Dear Members and Friends,
Where spacious skies and the Great Plains meet the Rocky Mountains lies the United States Space Command at Peterson Air Force Base (AFB) in Colorado Springs, Colorado on the high foothills of Cheyenne Mountain. U.S. Air Force Space Command, through the 14th Air Force and the 460th Air Wing at nearby Buckley AFB on the outskirts of Denver, controls and operates a number of satellites. These satellites provide missile warning all over the earth; when and where missiles are launched from and going to, twenty-four hours a day and 365 days a year. Activated on July 1st, 1971 their mission is to provide superior space-based surveillance to support strategic and tactical decision makers of United States and allied forces worldwide.
This mission is absolutely critical for our national security as it provides real time information to the President and Department of Defense on every ballistic missile launched from Earth including ICBMs, short- and medium-range theater missiles, sea launched missiles and space launches. Close in priority, this mission also detects nuclear detonations globally and is linked to the operations of all of our nation’s missile defense systems; both for defense of our nation and for theater/regional combat commanders defending our troops and allies. The latter through the United States Army 1st Space Brigade and Joint Tactical Ground Station (JTAGS).
The primary satellites today are called the Defense Support Program (DSP) satellites that use infrared detection and sends information directly or via ground relay stations in Europe and the Pacific to Buckley AFB. The 2nd Space Warning Squadron (2SWS) is made up of approximately twenty operators working in shifts all day, every day controlling the DSP satellites keeping them parked, processing and retrieving information in a geosynchronous orbit 22,300 miles above the equator.
Another set of defense satellites for this mission run by the 460th Space Wing are called the Highly Elliptical Orbit (HEO) satellites, derived by from the Molniya orbit the Russians developed in the 1960s, which provide extended time and coverage over the Northern Hemisphere. The HEOs are operated by the 11th Space Warning Squadron (11SWS) located at Schriever AFB, Colorado Springs, Colorado.
The modernization of the satellites required for this mission will begin with the first satellite launch scheduled for April 30th of the GEO DSP. This will be the first of six that will be added to eventually replace the existing fleet of DSPs. There will be an additional set of HEOs launched in the near future to provide further extended coverage.
The future of the overall mission will also include a new space-based capability to provide not just warning but launch to termination tracking and discrimination of ballistic missiles called the Precision Tracking Space System (PTSS).

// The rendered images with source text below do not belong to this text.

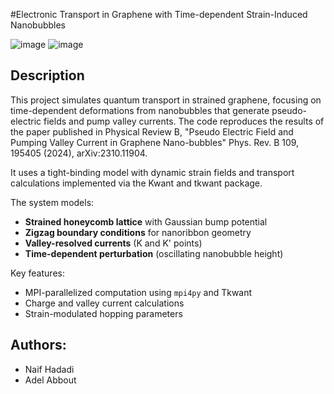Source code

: #Electronic Transport in Graphene with Time-dependent Strain-Induced Nanobubbles

![image](https://github.com/user-attachments/assets/1b32d16b-ccb7-4d47-ac8a-4db694ac881d)
![image](https://github.com/user-attachments/assets/7c93c1c8-946f-4cf1-b5f7-37912d25b529)

## Description
This project simulates quantum transport in strained graphene, focusing on time-dependent deformations from nanobubbles that generate pseudo-electric fields and pump valley currents. The code reproduces the results of the paper published in Physical Review B, "Pseudo Electric Field and Pumping Valley Current in Graphene Nano-bubbles" Phys. Rev. B 109, 195405 (2024), arXiv:2310.11904.

It uses a tight-binding model with dynamic strain fields and transport calculations implemented via the Kwant and tkwant package.



The system models:
- **Strained honeycomb lattice** with Gaussian bump potential
- **Zigzag boundary conditions** for nanoribbon geometry
- **Valley-resolved currents** (K and K' points)
- **Time-dependent perturbation** (oscillating nanobubble height)

Key features:
- MPI-parallelized computation using `mpi4py` and Tkwant
- Charge and valley current calculations
- Strain-modulated hopping parameters

## Authors:
- Naif Hadadi
- Adel Abbout
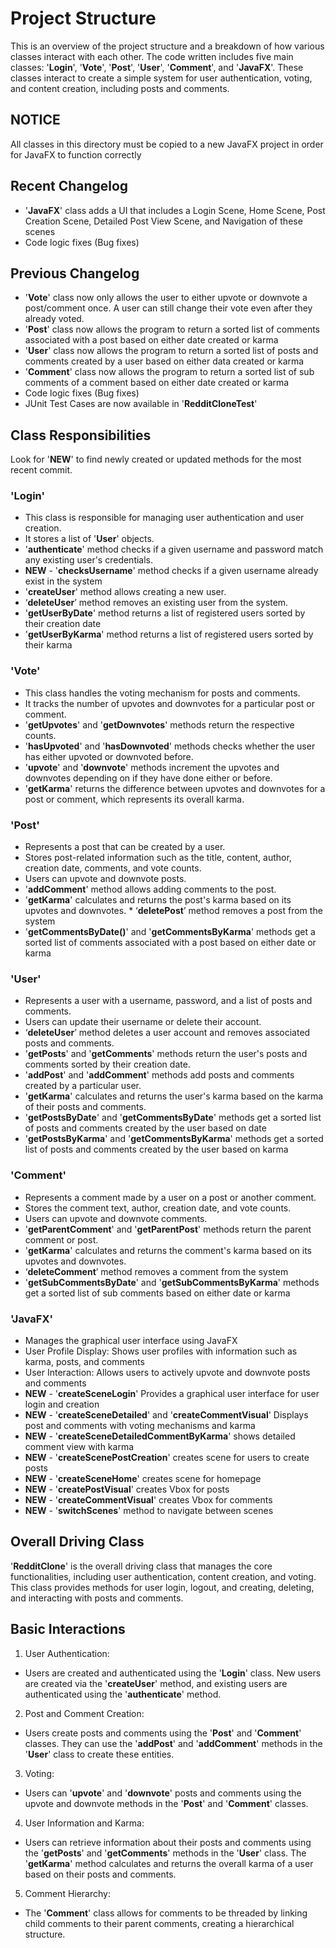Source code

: # Project Structure
This is an overview of the project structure and a breakdown of how various classes interact with each other. The code written includes five main classes: '**Login**', '**Vote**', '**Post**', '**User**', '**Comment**', and '**JavaFX**'. These classes interact to create a simple system for user authentication, voting, and content creation, including posts and comments.

## NOTICE
All classes in this directory must be copied to a new JavaFX project in order for JavaFX to function correctly

## Recent Changelog
* '**JavaFX**' class adds a UI that includes a Login Scene, Home Scene, Post Creation Scene, Detailed Post View Scene, and Navigation of these scenes
* Code logic fixes (Bug fixes)

## Previous Changelog
* '**Vote**' class now only allows the user to either upvote or downvote a post/comment once. A user can still change their vote even after they already voted.
* '**Post**' class now allows the program to return a sorted list of comments associated with a post based on either date created or karma
* '**User**' class now allows the program to return a sorted list of posts and comments created by a user based on either data created or karma
* '**Comment**' class now allows the program to return a sorted list of sub comments of a comment based on either date created or karma
* Code logic fixes (Bug fixes)
* JUnit Test Cases are now available in '**RedditCloneTest**'

## Class Responsibilities
Look for '**NEW**' to find newly created or updated methods for the most recent commit.

### 'Login'
* This class is responsible for managing user authentication and user creation.
* It stores a list of '**User**' objects.
* '**authenticate**' method checks if a given username and password match any existing user's credentials.
* **NEW** - '**checksUsername**' method checks if a given username already exist in the system
* '**createUser**' method allows creating a new user.
* ‘**deleteUser**’ method removes an existing user from the system.
* '**getUserByDate**' method returns a list of registered users sorted by their creation date
* '**getUserByKarma**' method returns a list of registered users sorted by their karma

### 'Vote'
* This class handles the voting mechanism for posts and comments.
* It tracks the number of upvotes and downvotes for a particular post or comment.
* '**getUpvotes**' and '**getDownvotes**' methods return the respective counts.
* '**hasUpvoted**' and '**hasDownvoted**' methods checks whether the user has either upvoted or downvoted before.
* '**upvote**' and '**downvote**' methods increment the upvotes and downvotes depending on if they have done either or before.
* '**getKarma**' returns the difference between upvotes and downvotes for a post or comment, which represents its overall karma.

### 'Post'
* Represents a post that can be created by a user.
* Stores post-related information such as the title, content, author, creation date, comments, and vote counts.
* Users can upvote and downvote posts.
* '**addComment**' method allows adding comments to the post.
* '**getKarma**' calculates and returns the post's karma based on its upvotes and downvotes. * ‘**deletePost**’ method removes a post from the system
* '**getCommentsByDate()**' and '**getCommentsByKarma**' methods get a sorted list of comments associated with a post based on either date or karma

### 'User'
* Represents a user with a username, password, and a list of posts and comments.
* Users can update their username or delete their account.
* ‘**deleteUser**’ method deletes a user account and removes associated posts and comments.
* '**getPosts**' and '**getComments**' methods return the user's posts and comments sorted by their creation date.
* '**addPost**' and '**addComment**' methods add posts and comments created by a particular user.
* '**getKarma**' calculates and returns the user's karma based on the karma of their posts and comments.
* '**getPostsByDate**' and '**getCommentsByDate**' methods get a sorted list of posts and comments created by the user based on date
* '**getPostsByKarma**' and '**getCommentsByKarma**' methods get a sorted list of posts and comments created by the user based on karma

### 'Comment'
* Represents a comment made by a user on a post or another comment.
* Stores the comment text, author, creation date, and vote counts.
* Users can upvote and downvote comments.
* '**getParentComment**' and '**getParentPost**' methods return the parent comment or post.
* '**getKarma**' calculates and returns the comment's karma based on its upvotes and downvotes.
* ‘**deleteComment**’ method removes a comment from the system
* '**getSubCommentsByDate**' and '**getSubCommentsByKarma**' methods get a sorted list of sub comments based on either date or karma

### 'JavaFX'
* Manages the graphical user interface using JavaFX
* User Profile Display: Shows user profiles with information such as karma, posts, and comments
* User Interaction: Allows users to actively upvote and downvote posts and comments
* **NEW** - '**createSceneLogin**' Provides a graphical user interface for user login and creation
* **NEW** - '**createSceneDetailed**' and  '**createCommentVisual**' Displays post and comments with voting mechanisms and karma
* **NEW** - '**createSceneDetailedCommentByKarma**' shows detailed comment view with karma
* **NEW** - '**createScenePostCreation**' creates scene for users to create posts
* **NEW** - '**createSceneHome**' creates scene for homepage
* **NEW** - '**createPostVisual**' creates Vbox for posts
* **NEW** - '**createCommentVisual**' creates Vbox for comments
* **NEW** - '**switchScenes**' method to navigate between scenes


## Overall Driving Class
'**RedditClone**' is the overall driving class that manages the core functionalities, including user authentication, content creation, and voting. This class provides methods for user login, logout, and creating, deleting, and interacting with posts and comments.

## Basic Interactions
1. User Authentication:
  * Users are created and authenticated using the '**Login**' class. New users are created via the '**createUser**' method, and existing users are authenticated using the '**authenticate**' method.
2. Post and Comment Creation:
  * Users create posts and comments using the '**Post**' and '**Comment**' classes. They can use the '**addPost**' and '**addComment**' methods in the '**User**' class to create these entities.
3. Voting:
  * Users can '**upvote**' and '**downvote**' posts and comments using the upvote and downvote methods in the '**Post**' and '**Comment**' classes.
4. User Information and Karma:
  * Users can retrieve information about their posts and comments using the '**getPosts**' and '**getComments**' methods in the '**User**' class. The '**getKarma**' method calculates and returns the overall karma of a user based on their posts and comments.
5. Comment Hierarchy:
  * The '**Comment**' class allows for comments to be threaded by linking child comments to their parent comments, creating a hierarchical structure.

The PTSS will be a constellation of satellites flying in low earth orbit that will evolve from the two successful test satellites currently deployed, called the Space Tracking and Surveillance System (STSS).
It is without a doubt an extremely challenging and critical mission for the United States Air Force and the Airmen of the 460th Air Wing to identify and process ballistic missile heat signatures quickly and correctly. These Airmen, though unnoticed and unheralded in this mission, are vigilant vanguards for our homeland and our troops overseas.
We appreciate their service and the gravity of their mission.